Der Kinobesuch in Deutschland ist seit seinem Zenit vor etwa 60 Jahren von rund 800 Millionen Eintritten auf rund 121 Millionen im Jahr 2016 zurückgefallen, acht Millionen weniger allein zwischen 2011 und 2016. Das Publikum wird immer älter, die Filmverwertungen wandern aus dem Kino auf Filmfestivals oder ins Internet ab. Das klingt nicht gerade nach großer Zukunft und überlebensfähigem Geschäftsmodell.
Es wäre also an der Zeit, über eine geregelte Musealisierung des Kinos nachzudenken, endlich einen kulturellen Auftrag einzulösen, den Politik für andere Künste freimütig, wahrscheinlich im Interesse eigener Darstellung, von jeher annimmt. In Bau und Sanierung von Philharmonien, Opern- und Schauspielhäusern werden hunderte Millionen investiert. Die öffentlichen Haushalte stellten zuletzt 3,5 Milliarden Euro allein für Theater und Musik zur Verfügung, die Errichtung von Kulturbauten nicht eingerechnet.
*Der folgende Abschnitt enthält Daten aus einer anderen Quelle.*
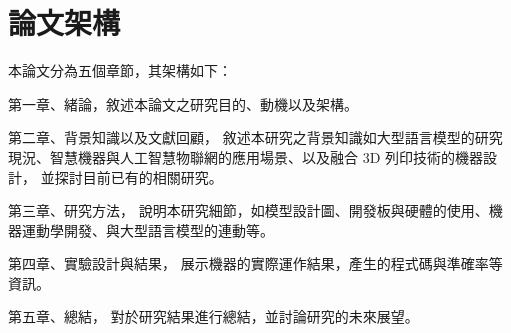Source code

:\documentclass[class=NCU_thesis, crop=false]{standalone}
\begin{document}
\section{論文架構}
本論文分為五個章節，其架構如下：

第一章、緒論，敘述本論文之研究目的、動機以及架構。

第二章、背景知識以及文獻回顧，
敘述本研究之背景知識如大型語言模型的研究現況、智慧機器與人工智慧物聯網的應用場景、以及融合 3D 列印技術的機器設計，
並探討目前已有的相關研究。

第三章、研究方法，
說明本研究細節，如模型設計圖、開發板與硬體的使用、機器運動學開發、與大型語言模型的連動等。

第四章、實驗設計與結果，
展示機器的實際運作結果，產生的程式碼與準確率等資訊。

第五章、總結，
對於研究結果進行總結，並討論研究的未來展望。
\end{document}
Jede Großstadt leistet sich ein Museum für zeitgenössische Kunst und ein Theater, auch wenn dies kaum irgendwo ›wirtschaftlich‹ vernünftig ist.
Nicht so für das Kino: In Deutschland gibt es wohlwollend betrachtet gerade einmal drei oder vier Kinematheken, die Filmgeschichte regelmäßig präsentieren, mindestens zwei davon in trostlosem Zustand. Die Kulturpolitik überlässt das Kino dem Markt, auch in NRW. Anderswo, etwa in Schweden, hat man längst verstanden, dass Kino nur zu retten ist, wenn man die kinematografische Praxis (nicht nur Filme) rettet, und Kopierwerke in staatliche Obhut übernimmt. Unlängst wurde mit Mehrheit der Großen Koalition ein Antrag abgelehnt, das Kopierwerk des Bundesarchivs nicht zu schließen.
Man spricht von »Digitalisierung«, wenn es ums sogenannte »Filmerbe« geht. Meine Kollegen in den deutschen Filmmuseen wirken als Erfüllungsgehilfen solcher Politik mit. Niemand aber käme auf die Idee, dass die Sicherung von Handschriften deutscher Dramen und ihre Drucklegung hinreichend wäre, um Theater als Kunstform zu erhalten. Die »Kulturtechnik Kino« besteht aus dem Bildträger Film, der Technik zu dessen Reproduktion sowie dem Ort der Aufführung. Nur so wird Film erlebbar.
Ab 2018 sollten durch Bund, Länder und Filmförderungsanstalt eigentlich bis zu zehn Millionen Euro jährlich zur Sicherung des »Filmerbes« bereitgestellt werden, freilich nur für die Digitalisierung deutscher Kinofilme: ein Geschenk an die nationale Filmwirtschaft. Auf Anfrage teilte die Staatskanzlei NRW im März 2017 mit, das fragliche Konzept sei noch nicht final abgestimmt, es bestehe »aktuell noch Klärungsbedarf«. Ein Jahr später besteht »nach wie vor weiterer Abstimmungsbedarf«.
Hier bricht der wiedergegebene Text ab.